The length of the film (just over 2 hours) is perhaps the biggest downside to Captain Marvel as it’s quite easy to see where a good 30 minutes or so could have been cut. The elongation of a story that would have satisfied the hardcore Marvel fans as a 90 minute intermediary between Avengers films and offered a quick, fun standalone for those less familiar with the MCU, ultimately damaged the momentum of a picture already struggling to establish meaningful opponents for the would-be hero. It seems like now, even after 20 films, Marvel still struggle to offer antagonists worthy of their screen time, and that the good and the bad of their movies are still presented to us as a part of the story we just have to accept, rather than something we’re taught to believe. At times, this film was bogged down by the necessary action beats the Marvel formula dictated and it seemed more obvious in this film than many others just where the powers at Marvel and the directors had different intentions, with the directors clearly pushing for stronger elements of backstory and drama against Marvel’s typically quippy and action-heavy formula. The disconnect between the two visions was ultimately one of the movie’s most damaging aspects, halting momentum at key points and sometimes derailing trains of thought that developed as the movie went on, though it must be noted that this never quite detracted from the overall positivity surrounding the picture.
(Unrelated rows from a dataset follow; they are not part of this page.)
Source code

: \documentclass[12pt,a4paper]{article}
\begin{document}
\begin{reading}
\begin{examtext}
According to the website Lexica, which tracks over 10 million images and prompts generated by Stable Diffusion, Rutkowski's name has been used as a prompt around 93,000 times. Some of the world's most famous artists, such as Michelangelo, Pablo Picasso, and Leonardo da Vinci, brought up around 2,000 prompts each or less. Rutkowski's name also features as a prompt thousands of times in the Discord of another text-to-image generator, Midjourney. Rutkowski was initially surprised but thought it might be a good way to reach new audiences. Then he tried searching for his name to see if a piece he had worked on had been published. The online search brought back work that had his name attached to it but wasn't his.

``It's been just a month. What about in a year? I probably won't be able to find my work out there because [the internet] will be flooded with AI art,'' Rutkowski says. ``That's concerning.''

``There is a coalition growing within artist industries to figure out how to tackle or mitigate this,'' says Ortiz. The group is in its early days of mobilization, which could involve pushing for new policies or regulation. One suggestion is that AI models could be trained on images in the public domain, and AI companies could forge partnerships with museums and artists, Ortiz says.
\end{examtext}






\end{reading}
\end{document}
It is, after all, the positivity surrounding Captain Marvel that makes it such an important film, and while the finished product is hardly of the standard of the franchise’s biggest breakout hits Guardians of the Galaxy and Black Panther, it remains a watchable and at times exciting release that has all the bells and whistles you’d expect from Marvel: incredible CG, a strong hero, talented and interesting side acts, and a mild feeling of empowerment. Larson is the hero we’ve all been waiting for and Captain Marvel is the sort of movie that lives up to its billing. This is not only an enjoyable and rewatchable superhero movie, but one that could act as a sturdy springboard for one of our next generation’s most important superhero icons. You won’t have your socks blown off, but it’ll be a fun couple of hours for those expecting Marvel-tinted wish fulfilment.